What is Identification of the whole-part relationship?

200

This archival principle, emphasized by Holmes and Note, means that information common to component parts should be provided where most generally appropriate and not repeated at lower levels unless needed for clarity.

What is inheritance?

200

According to the readings, collections of this size—containing thousands of items—are often better served by collection and series-level descriptions rather than item-level detail.

What are large collections?

200

Before the 1980s standards revolution, archivists resisted standardization by arguing that their collections were too unique and this professional quality—their expert judgment—was too important to be constrained by rules.

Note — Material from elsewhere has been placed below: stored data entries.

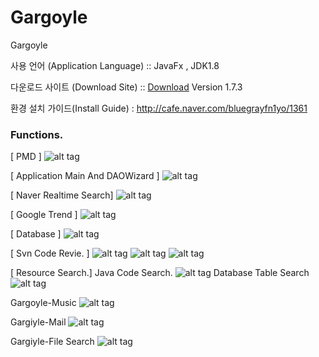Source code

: # Gargoyle
Gargoyle


사용 언어 (Application Language) :: JavaFx , JDK1.8


다운로드 사이트 (Download Site) ::  [Download](https://github.com/callakrsos/Gargoyle/releases/download/PreGargoyle-v1.7.3/Gargoyle-1.7.3.exe) Version 1.7.3
              

환경 설치 가이드(Install Guide) :  http://cafe.naver.com/bluegrayfn1yo/1361



### Functions.

[ PMD ]
![alt tag](https://cloud.githubusercontent.com/assets/5085283/20559821/b6803c98-b1b9-11e6-93c2-1e88c11f081c.png)

[ Application Main And DAOWizard ]
![alt tag](http://downloads-kyj.cloudsc.kr/images/Gargoyle/MainBoard.png)

[ Naver Realtime Search]
![alt tag](https://cloud.githubusercontent.com/assets/5085283/20559820/b67e0a18-b1b9-11e6-9a07-a309f81e04ab.png)


[ Google Trend ]
![alt tag](https://cloud.githubusercontent.com/assets/5085283/20559822/b6a0a28a-b1b9-11e6-8a4e-7618e899f4aa.png)

[ Database ]
![alt tag](https://cloud.githubusercontent.com/assets/5085283/20559823/b6a788f2-b1b9-11e6-99c8-169f7b2a47bc.png)


[ Svn Code Revie.  ] 
![alt tag](https://cloud.githubusercontent.com/assets/5085283/20559988/85983594-b1ba-11e6-91e8-2a714674ba6a.png)
![alt tag](https://cloud.githubusercontent.com/assets/5085283/20559992/85de2036-b1ba-11e6-9932-3e8e42d85213.png)
![alt tag](https://cloud.githubusercontent.com/assets/5085283/20559993/85e1d636-b1ba-11e6-9036-3b2886c3fa8f.png)


[ Resource Search.]
Java Code Search.
![alt tag](https://cloud.githubusercontent.com/assets/5085283/20559990/85d569e6-b1ba-11e6-8a2f-603400a9a367.png)
Database Table Search
![alt tag](https://cloud.githubusercontent.com/assets/5085283/20559991/85dbb940-b1ba-11e6-9536-64a6d80bbead.png)

Gargoyle-Music
![alt tag](https://github.com/callakrsos/Gargoyle/blob/gh-pages/Music.png)

Gargiyle-Mail
![alt tag](https://github.com/callakrsos/Gargoyle/blob/gh-pages/Mail.png)

Gargiyle-File Search
![alt tag](https://github.com/callakrsos/Gargoyle/blob/gh-pages/File%20Search.png)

What is professional judgment (or archival judgment)?

200

Margot Note recommends using this technique—along with contextual notes—to link descriptions at different levels and help users understand broader context.

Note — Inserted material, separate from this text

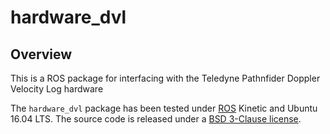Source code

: # hardware_dvl

## Overview
This is a ROS package for interfacing with the Teledyne Pathnfider Doppler Velocity Log hardware 

The `hardware_dvl` package has been tested under [ROS](http://www.ros.org) Kinetic and Ubuntu 16.04 LTS. The source code is released under a [BSD 3-Clause license](LICENSE.md).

What are cross-references?

300

This is the total number of required DACS elements for single-level minimum description.

What is 10 (ten)?

300

According to ISAD(G), this is the second level in the traditional four-level descriptive framework, falling between fonds and file.

What is series?

300

This type of description can begin at any level and must include at least one sublevel, with typical examples being collection inventories or registers.

What is multi-level description?

300

This 1983 development adapted library cataloging standards for archival materials, allowing archives to create catalog records that could live in library systems and OCLC.

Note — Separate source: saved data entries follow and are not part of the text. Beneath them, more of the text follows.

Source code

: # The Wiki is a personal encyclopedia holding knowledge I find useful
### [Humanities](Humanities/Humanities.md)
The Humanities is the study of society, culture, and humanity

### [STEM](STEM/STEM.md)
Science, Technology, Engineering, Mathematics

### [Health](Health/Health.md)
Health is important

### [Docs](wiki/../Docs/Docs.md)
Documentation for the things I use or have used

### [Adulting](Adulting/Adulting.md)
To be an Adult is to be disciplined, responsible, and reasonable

What is MARC-AMC (MARC format for Archival and Manuscripts Control)?

300

For email archives like the 15,000-email climate activist collection in the discussion assignment, archivists must decide whether to impose this organizational structure or rely solely on chronological arrangement.

What are series (or series organization)?

400

In multi-level description, this DACS element is only required at subsequent levels if the person or organization responsible differs from higher levels, and can also be accomplished using the Name Segment of the Title Element.

What is Name of Creator(s) Element (2.6)?

400

Margot Note argues that this factor—whether researchers heavily use a collection due to unique content—should guide whether to provide detailed file or item-level descriptions.

What is research value (or anticipated research value)?

400

Margot Note identifies this practical constraint—along with staffing limitations—as a major reason why item-level descriptions are unfeasible for most institutions.

What is time (or limited time/resources)?

400

Susan Davis and Lisa Weber both argue that without standards, archives remained in this state, making it impossible for researchers to discover collections they didn't already know existed.

What is isolated (or invisible)?

400

In the oral history interview scenario from the discussion assignment, archivists must decide whether each interview is this—a separate standalone unit—or part of one larger collection entity.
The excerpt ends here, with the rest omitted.